══ Input data
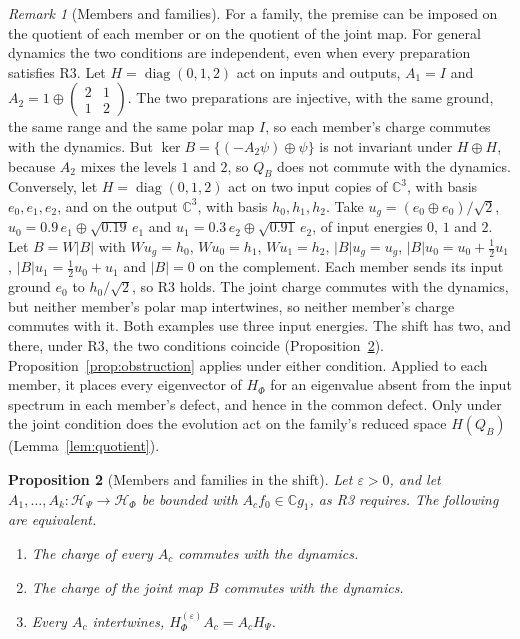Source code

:\documentclass[11pt]{article}
\newtheorem{proposition}{Proposition}
\theoremstyle{remark}
\newtheorem{remark}[proposition]{Remark}
\newcommand{\C}{\mathbb C}
\newcommand{\HP}{\mathcal H_\Psi}
\newcommand{\HF}{\mathcal H_\Phi}
\begin{document}
\begin{remark}[Members and families]\label{rem:members}
For a family, the premise can be imposed on the quotient of each member or on the quotient of the joint map. For general dynamics the two conditions are independent, even when every preparation satisfies R3. Let $H=\operatorname{diag}(0,1,2)$ act on inputs and outputs, $A_1=I$ and $A_2=1\oplus\left(\begin{smallmatrix}2&1\\1&2\end{smallmatrix}\right)$. The two preparations are injective, with the same ground, the same range and the same polar map $I$, so each member's charge commutes with the dynamics. But $\ker B=\{(-A_2\psi)\oplus\psi\}$ is not invariant under $H\oplus H$, because $A_2$ mixes the levels $1$ and $2$, so $Q_B$ does not commute with the dynamics. Conversely, let $H=\operatorname{diag}(0,1,2)$ act on two input copies of $\C^3$, with basis $e_0,e_1,e_2$, and on the output $\C^3$, with basis $h_0,h_1,h_2$. Take $u_g=(e_0\oplus e_0)/\sqrt2$, $u_0=0.9\,e_1\oplus\sqrt{0.19}\,e_1$ and $u_1=0.3\,e_2\oplus\sqrt{0.91}\,e_2$, of input energies $0$, $1$ and $2$. Let $B=W|B|$ with $Wu_g=h_0$, $Wu_0=h_1$, $Wu_1=h_2$, $|B|u_g=u_g$, $|B|u_0=u_0+\tfrac12u_1$, $|B|u_1=\tfrac12u_0+u_1$ and $|B|=0$ on the complement. Each member sends its input ground $e_0$ to $h_0/\sqrt2$, so R3 holds. The joint charge commutes with the dynamics, but neither member's polar map intertwines, so neither member's charge commutes with it. Both examples use three input energies. The shift has two, and there, under R3, the two conditions coincide (Proposition~\ref{prop:shift-equivalence}). Proposition~\ref{prop:obstruction} applies under either condition. Applied to each member, it places every eigenvector of $H_\Phi$ for an eigenvalue absent from the input spectrum in each member's defect, and hence in the common defect. Only under the joint condition does the evolution act on the family's reduced space $H(Q_B)$ (Lemma~\ref{lem:quotient}).
\end{remark}

\begin{proposition}[Members and families in the shift]\label{prop:shift-equivalence}
Let $\varepsilon>0$, and let $A_1,\dots,A_k:\HP\to\HF$ be bounded with $A_cf_0\in\C g_1$, as R3 requires. The following are equivalent.
\begin{enumerate}
\item[(a)] The charge of every $A_c$ commutes with the dynamics.
\item[(b)] The charge of the joint map $B$ commutes with the dynamics.
\item[(c)] Every $A_c$ intertwines, $H_\Phi^{(\varepsilon)}A_c=A_cH_\Psi$.
\end{enumerate}
\end{proposition}
\end{document}
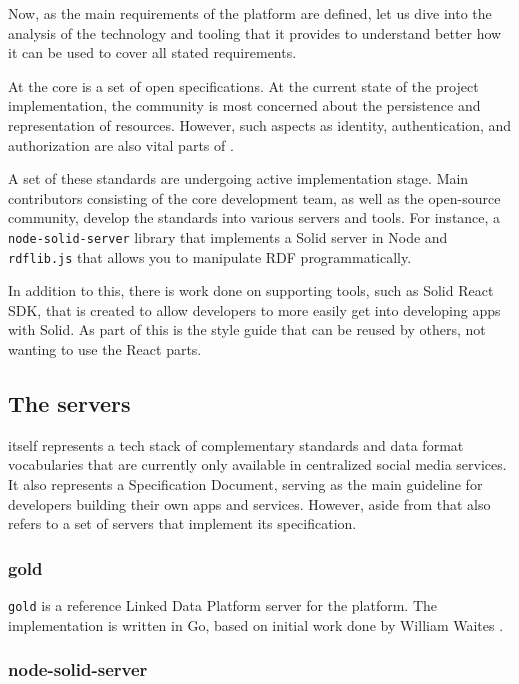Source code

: Now, as the main requirements of the \lpa{} platform are defined, let us dive into the analysis of the \solid{} technology and tooling that it provides to understand better how it can be used to cover all stated requirements.

At the core \solid{} is a set of open specifications. At the current state of the project implementation, the community is most concerned about the persistence and representation of resources. However, such aspects as identity, authentication, and authorization are also vital parts of \solid{}.

A set of these standards are undergoing active implementation stage. Main contributors consisting of the core \solid{} development team, as well as the open-source community, develop the standards into various servers and tools. For instance, a \texttt{node-solid-server} library that implements a Solid server in Node and \texttt{rdflib.js} that allows you to manipulate RDF programmatically.

In addition to this, there is work done on supporting tools, such as Solid React SDK, that is created to allow developers to more easily get into developing apps with Solid. As part of this is the style guide that can be reused by others, not wanting to use the React parts.

\subsection{The \solid{} servers}

\solid{} itself represents a tech stack of complementary standards and data format vocabularies that are currently only available in centralized social media services. It also represents a Specification Document, serving as the main guideline for developers building their own apps and services. However, aside from that \solid{} also refers to a set of servers that implement its specification. 

\subsubsection{gold}

\texttt{gold} is a reference Linked Data Platform server for the \solid{} platform. The implementation is written in Go, based on initial work done by William Waites \cite{solid_gold_server}.

\subsubsection{node-solid-server}

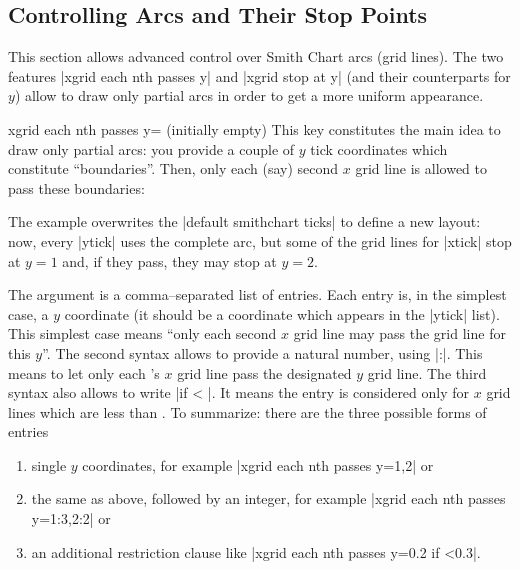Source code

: \subsection{Controlling Arcs and Their Stop Points}
This section allows advanced control over Smith Chart arcs (grid lines). The two features |xgrid each nth passes y| and |xgrid stop at y| (and their counterparts for $y$) allow to draw only partial arcs in order to get a more uniform appearance.

\begin{pgfplotskey}{xgrid each nth passes y= (initially empty)}
	This key constitutes the main idea to draw only partial arcs: you provide a couple of $y$ tick coordinates which constitute ``boundaries''. Then, only each (say) second $x$ grid line is allowed to pass these boundaries:
\begin{codeexample}[]
\begin{tikzpicture}
	\begin{smithchart}[
		xtick={0.2,0.5,1,2,5},
		ytick={
			0,
			 0.2, 0.5, 1, 2, 5,
			-0.2,-0.5,-1,-2,-5},
		xgrid each nth passes y={1,2},
	]
	\end{smithchart}
\end{tikzpicture}
\end{codeexample}
	The example overwrites the |default smithchart ticks| to define a new layout: now, every |ytick| uses the complete arc, but some of the grid lines for |xtick| stop at $y=1$ and, if they pass, they may stop at $y=2$.

	The argument  is a comma--separated list of entries. Each entry is, in the simplest case, a $y$ coordinate (it should be a coordinate which appears in the |ytick| list). This simplest case means ``only each second $x$ grid line may pass the grid line for this $y$''. The second syntax allows to provide a natural number, using |:|. This means to let only each 's $x$ grid line pass the designated $y$ grid line. The third syntax also allows to write |if < |. It means the entry is considered only for $x$ grid lines which are less than . To summarize: there are the three possible forms of entries
	\begin{enumerate}
		\item single $y$ coordinates, for example |xgrid each nth passes y={1,2}| or
		\item the same as above, followed by an integer, for example |xgrid each nth passes y={1:3,2:2}| or
		\item an additional restriction clause like |xgrid each nth passes y={0.2 if <0.3}|. 
		

\end{enumerate}
\end{pgfplotskey}
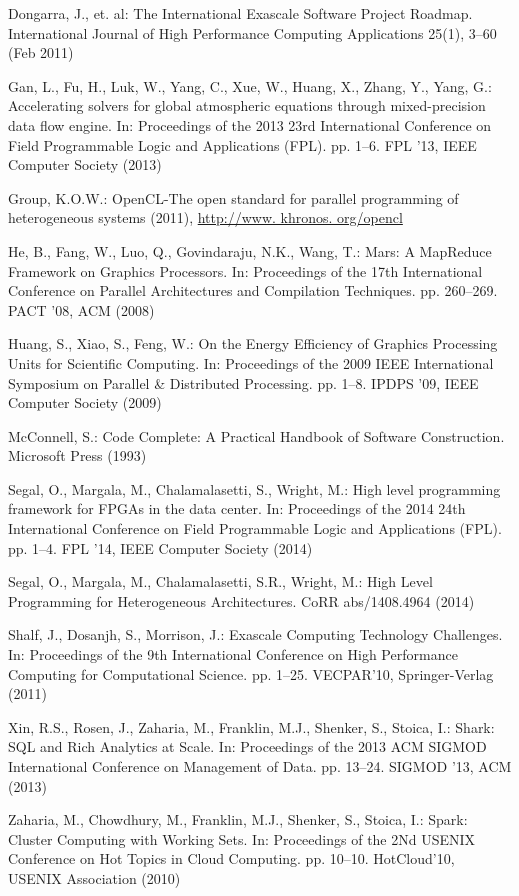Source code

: \documentclass[runningheads,a4paper]{llncs}
\begin{document}
\begin{thebibliography}{22}
Dongarra, J., et. al: {The International Exascale Software Project Roadmap}.
\newblock International Journal of High Performance Computing Applications 25(1), 3--60 (Feb 2011)

Gan, L., Fu, H., Luk, W., Yang, C., Xue, W., Huang, X., Zhang, Y., Yang, G.:
  {Accelerating solvers for global atmospheric equations through
  mixed-precision data flow engine}.
\newblock In: Proceedings of the 2013 23rd International Conference on Field
  Programmable Logic and Applications (FPL). pp. 1--6. FPL '13, IEEE Computer
  Society (2013)

Group, K.O.W.: {OpenCL-The open standard for parallel programming of
  heterogeneous systems} (2011), \urlprefix\url{http://www. khronos.
  org/opencl}

He, B., Fang, W., Luo, Q., Govindaraju, N.K., Wang, T.: {Mars: A MapReduce
  Framework on Graphics Processors}.
\newblock In: Proceedings of the 17th International Conference on Parallel
  Architectures and Compilation Techniques. pp. 260--269. PACT '08, ACM (2008)

Huang, S., Xiao, S., Feng, W.: {On the Energy Efficiency of Graphics Processing
  Units for Scientific Computing}.
\newblock In: Proceedings of the 2009 IEEE International Symposium on Parallel \& Distributed Processing. pp. 1--8. IPDPS '09, IEEE Computer Society (2009)

McConnell, S.: {Code Complete: A Practical Handbook of Software Construction}.
\newblock Microsoft Press (1993)

Segal, O., Margala, M., Chalamalasetti, S., Wright, M.: {High level programming
  framework for FPGAs in the data center}.
\newblock In: Proceedings of the 2014 24th International Conference on Field
  Programmable Logic and Applications (FPL). pp. 1--4. FPL '14, IEEE Computer
  Society (2014)

Segal, O., Margala, M., Chalamalasetti, S.R., Wright, M.: {High Level
  Programming for Heterogeneous Architectures}.
\newblock CoRR abs/1408.4964 (2014)

Shalf, J., Dosanjh, S., Morrison, J.: {Exascale Computing Technology
  Challenges}.
\newblock In: Proceedings of the 9th International Conference on High
  Performance Computing for Computational Science. pp. 1--25. VECPAR'10,
  Springer-Verlag (2011)

Xin, R.S., Rosen, J., Zaharia, M., Franklin, M.J., Shenker, S., Stoica, I.: {Shark: SQL and Rich Analytics at Scale}. In: Proceedings of the 2013 ACM SIGMOD International Conference on Management of Data. pp. 13–24. SIGMOD ’13, ACM (2013)

Zaharia, M., Chowdhury, M., Franklin, M.J., Shenker, S., Stoica, I.: {Spark:
  Cluster Computing with Working Sets}.
\newblock In: Proceedings of the 2Nd USENIX Conference on Hot Topics in Cloud
  Computing. pp. 10--10. HotCloud'10, USENIX Association (2010)
\end{thebibliography}
\end{document}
════
## Task to complete
Quote the lines above exactly, starting with the one that has "This key constitutes" and ending with the one that has "mixed-precision data flow"; drop the pictures and include nothing else.

## Response to the exercise
	This key constitutes the main idea to draw only partial arcs: you provide a couple of $y$ tick coordinates which constitute ``boundaries''. Then, only each (say) second $x$ grid line is allowed to pass these boundaries:
\begin{codeexample}[]
\begin{tikzpicture}
	\begin{smithchart}[
		xtick={0.2,0.5,1,2,5},
		ytick={
			0,
			 0.2, 0.5, 1, 2, 5,
			-0.2,-0.5,-1,-2,-5},
		xgrid each nth passes y={1,2},
	]
	\end{smithchart}
\end{tikzpicture}
\end{codeexample}
	The example overwrites the |default smithchart ticks| to define a new layout: now, every |ytick| uses the complete arc, but some of the grid lines for |xtick| stop at $y=1$ and, if they pass, they may stop at $y=2$.

	The argument  is a comma--separated list of entries. Each entry is, in the simplest case, a $y$ coordinate (it should be a coordinate which appears in the |ytick| list). This simplest case means ``only each second $x$ grid line may pass the grid line for this $y$''. The second syntax allows to provide a natural number, using |:|. This means to let only each 's $x$ grid line pass the designated $y$ grid line. The third syntax also allows to write |if < |. It means the entry is considered only for $x$ grid lines which are less than . To summarize: there are the three possible forms of entries
	\begin{enumerate}
		\item single $y$ coordinates, for example |xgrid each nth passes y={1,2}| or
		\item the same as above, followed by an integer, for example |xgrid each nth passes y={1:3,2:2}| or
		\item an additional restriction clause like |xgrid each nth passes y={0.2 if <0.3}|. 
		

\end{enumerate}
\end{pgfplotskey}
Source code

: \documentclass[runningheads,a4paper]{llncs}
\begin{document}
\begin{thebibliography}{22}
Dongarra, J., et. al: {The International Exascale Software Project Roadmap}.
\newblock International Journal of High Performance Computing Applications 25(1), 3--60 (Feb 2011)

Gan, L., Fu, H., Luk, W., Yang, C., Xue, W., Huang, X., Zhang, Y., Yang, G.:
  {Accelerating solvers for global atmospheric equations through
  mixed-precision data flow engine}.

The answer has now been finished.